I danni ambientali (inquinamento) sono seguiti a brevissima distanza dai rischi regolamentari il cui score cresce di 5,7 punti, da 76 a 81,7. Completa il quadro la maggiore rilevanza registrata dai rischi finanziari, a cui viene riconosciuto un peso maggiore in relazione alla crisi di liquidità evidenziata da alcune aziende.
Avere un sistema integrazione di mitigazione dei rischi è fondamentale per circa il 40% delle aziende intervistate.

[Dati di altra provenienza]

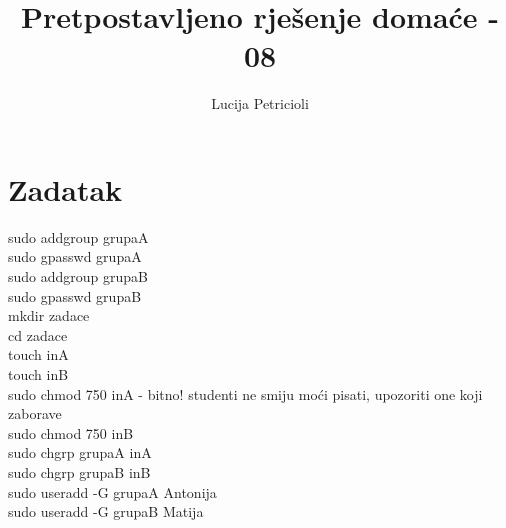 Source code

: \documentclass[12pt,a4paper]{article}
\begin{document}
	\title{Pretpostavljeno rješenje domaće - 08}
	\maketitle
	\author{Lucija Petricioli}
	\section{Zadatak}
	sudo addgroup grupaA \\
	sudo gpasswd grupaA \\
	sudo addgroup grupaB \\
	sudo gpasswd grupaB \\
	mkdir zadace \\
	cd zadace \\
	touch inA \\
	touch inB \\
	sudo chmod 750 inA - bitno! studenti ne smiju moći pisati, upozoriti one koji zaborave \\
	sudo chmod 750 inB \\
	sudo chgrp grupaA inA \\
	sudo chgrp grupaB inB \\
	sudo useradd -G grupaA Antonija \\
	sudo useradd -G grupaB Matija
	 
	
\end{document}
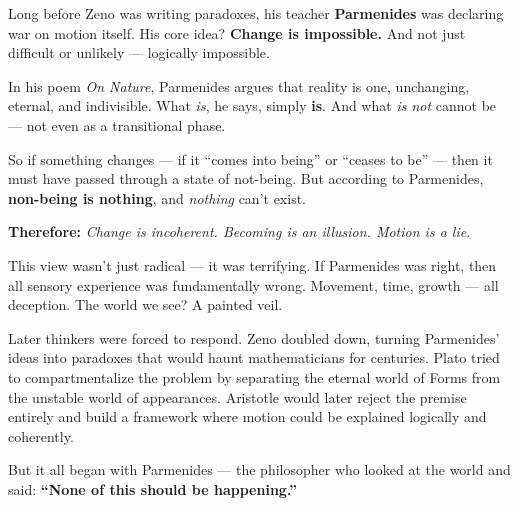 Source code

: \begin{tcolorbox}[title=Historical Sidebar: Parmenides and the War on Motion, colback=gray!5, colframe=black, fonttitle=\bfseries]

  Long before Zeno was writing paradoxes, his teacher \textbf{Parmenides} was declaring war on motion itself. His core idea? \textbf{Change is impossible.} And not just difficult or unlikely — logically impossible.

  \medskip
  
  In his poem \textit{On Nature}, Parmenides argues that reality is one, unchanging, eternal, and indivisible. What \emph{is}, he says, simply \textbf{is}. And what \emph{is not} cannot be — not even as a transitional phase.

  \medskip
  
  So if something changes — if it “comes into being” or “ceases to be” — then it must have passed through a state of not-being. But according to Parmenides, \textbf{non-being is nothing}, and \textit{nothing} can’t exist.
  
  \medskip
  
  \textbf{Therefore:} \textit{Change is incoherent. Becoming is an illusion. Motion is a lie.}

  \medskip
  
  This view wasn’t just radical — it was terrifying. If Parmenides was right, then all sensory experience was fundamentally wrong. Movement, time, growth — all deception. The world we see? A painted veil.
  
  \medskip
  
  Later thinkers were forced to respond. Zeno doubled down, turning Parmenides’ ideas into paradoxes that would haunt mathematicians for centuries. Plato tried to compartmentalize the problem by separating the eternal world of Forms from the unstable world of appearances. Aristotle would later reject the premise entirely and build a framework where motion could be explained logically and coherently.

  \medskip
  
  But it all began with Parmenides — the philosopher who looked at the world and said: \textbf{“None of this should be happening.”}
  
\end{tcolorbox}
   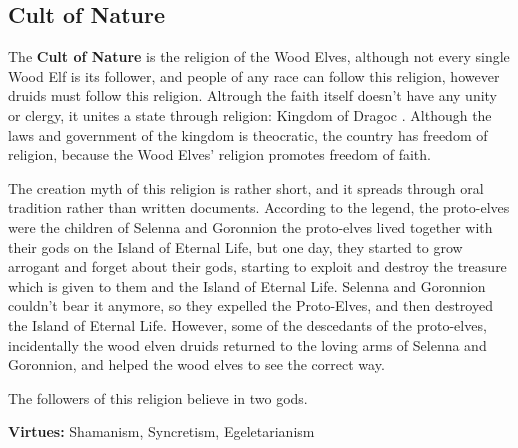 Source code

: \subsection{Cult of Nature}


The \textbf{Cult of Nature} is the religion of the Wood Elves, although not every single Wood Elf is its follower, and people of any race can follow this religion, however druids must follow this religion. Altrough the faith itself doesn't have any unity or clergy, it unites a state through religion: Kingdom of Dragoc . Although the laws and government of the kingdom is theocratic, the country has freedom of religion, because the Wood Elves’ religion promotes freedom of faith.

The creation myth of this religion is rather short, and it spreads through oral tradition rather than written documents. According to the legend, the proto-elves were the children of Selenna and Goronnion the proto-elves lived together with their gods  on the Island of Eternal Life, but one day, they started to grow arrogant and forget about their gods, starting to exploit and destroy the treasure which is given to them and the Island of Eternal Life. Selenna and Goronnion couldn’t bear it anymore, so they expelled the Proto-Elves, and then destroyed the Island of Eternal Life. However, some of the descedants of the proto-elves, incidentally the wood elven druids returned to the loving arms of Selenna and Goronnion, and helped the wood elves to see the correct way.

The followers of this religion believe in two gods.

\textbf{Virtues:} Shamanism, Syncretism, Egeletarianism

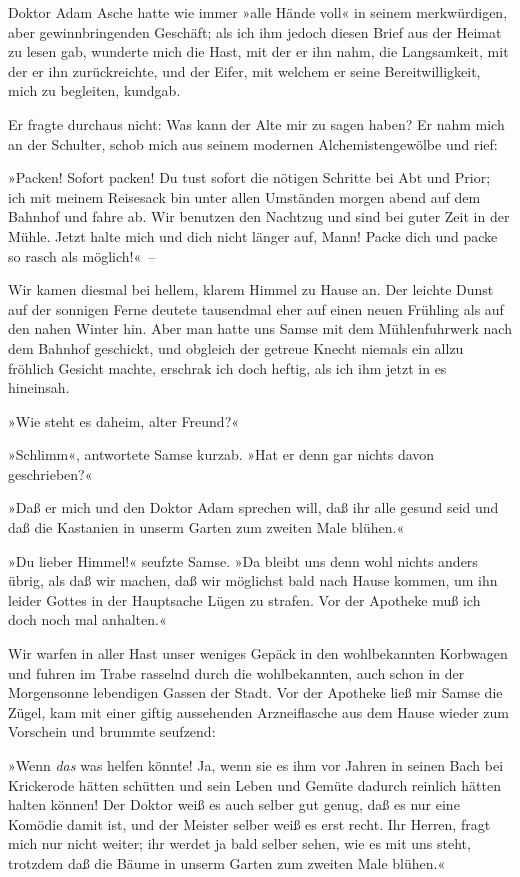 Doktor Adam Asche hatte wie immer »alle Hände voll« in seinem
merkwürdigen, aber gewinnbringenden Geschäft; als ich ihm jedoch
diesen Brief aus der Heimat zu lesen gab, wunderte mich die Hast,
mit der er ihn nahm, die Langsamkeit, mit der er ihn zurückreichte,
und der Eifer, mit welchem er seine Bereitwilligkeit, mich zu
begleiten, kundgab.

Er fragte durchaus nicht: Was kann der Alte mir zu sagen haben? Er
nahm mich an der Schulter, schob mich aus seinem modernen
Alchemistengewölbe und rief:

»Packen! Sofort packen! Du tust sofort die nötigen Schritte bei Abt
und Prior; ich mit meinem Reisesack bin unter allen Umständen
morgen abend auf dem Bahnhof und fahre ab. Wir benutzen den
Nachtzug und sind bei guter Zeit in der Mühle. Jetzt halte mich und
dich nicht länger auf, Mann! Packe dich und packe so rasch als
möglich!«~–

Wir kamen diesmal bei hellem, klarem Himmel zu Hause an. Der
leichte Dunst auf der sonnigen Ferne deutete tausendmal eher auf
einen neuen Frühling als auf den nahen Winter hin. Aber man hatte
uns Samse mit dem Mühlenfuhrwerk nach dem Bahnhof geschickt, und
obgleich der getreue Knecht niemals ein allzu fröhlich Gesicht
machte, erschrak ich doch heftig, als ich ihm jetzt in es
hineinsah.

»Wie steht es daheim, alter Freund?«

»Schlimm«, antwortete Samse kurzab. »Hat er denn gar nichts davon
geschrieben?«

»Daß er mich und den Doktor Adam sprechen will, daß ihr alle gesund
seid und daß die Kastanien in unserm Garten zum zweiten Male
blühen.«

»Du lieber Himmel!« seufzte Samse. »Da bleibt uns denn wohl nichts
anders übrig, als daß wir machen, daß wir möglichst bald nach Hause
kommen, um ihn leider Gottes in der Hauptsache Lügen zu strafen.
Vor der Apotheke muß ich doch noch mal anhalten.«

Wir warfen in aller Hast unser weniges Gepäck in den wohlbekannten
Korbwagen und fuhren im Trabe rasselnd durch die wohlbekannten,
auch schon in der Morgensonne lebendigen Gassen der Stadt. Vor der
Apotheke ließ mir Samse die Zügel, kam mit einer giftig aussehenden
Arzneiflasche aus dem Hause wieder zum Vorschein und brummte
seufzend:

»Wenn \emph{das} was helfen könnte! Ja, wenn sie es ihm vor Jahren
in seinen Bach bei Krickerode hätten schütten und sein Leben und
Gemüte dadurch reinlich hätten halten können! Der Doktor weiß es
auch selber gut genug, daß es nur eine Komödie damit ist, und der
Meister selber weiß es erst recht. Ihr Herren, fragt mich nur nicht
weiter; ihr werdet ja bald selber sehen, wie es mit uns steht,
trotzdem daß die Bäume in unserm Garten zum zweiten Male blühen.«

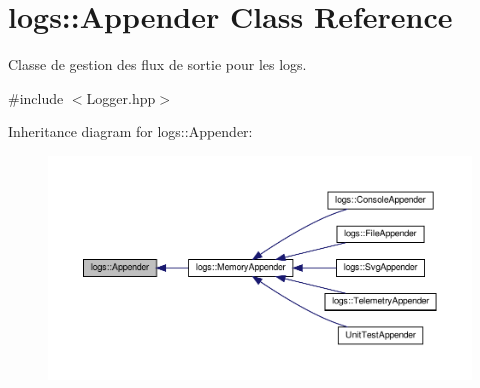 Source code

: \hypertarget{classlogs_1_1Appender}{}\section{logs\+:\+:Appender Class Reference}
\label{classlogs_1_1Appender}


Classe de gestion des flux de sortie pour les logs.  




{\ttfamily \#include $<$Logger.\+hpp$>$}



Inheritance diagram for logs\+:\+:Appender\+:
\nopagebreak
\begin{figure}[H]
\begin{center}
\leavevmode
\includegraphics[width=350pt]{classlogs_1_1Appender__inherit__graph}
\end{center}
\end{figure}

L’indagine mette in evidenza la crescita costante, negli ultimi 5 anni, della percentuale d’imprese che dichiarano di disporre di un sistema di gestione del rischio di tipo integrato che è passata dal 17,2% del 2016 al 38,6% del 2020. Se si chiede alle aziende di descrivere il proprio modello di gestione del rischio, però, emerge un quadro meno solido: l’attività basilare, ovvero la mappatura dei rischi, è praticata dal 67% delle imprese, ma già il passo logicamente successivo alla mappatura, ovvero il monitoraggio dei rischi (occorsi, evitati e rilevati ex post) interessa una fascia assai più ridotta, il 38,6% delle aziende. Le percentuali si fanno poi sensibilmente più basse passando alle successive fasi che prevedono la sintesi e la condivisione con l’organo di controllo (CdA) che viene coinvolto solo nel 13,9% dei casi.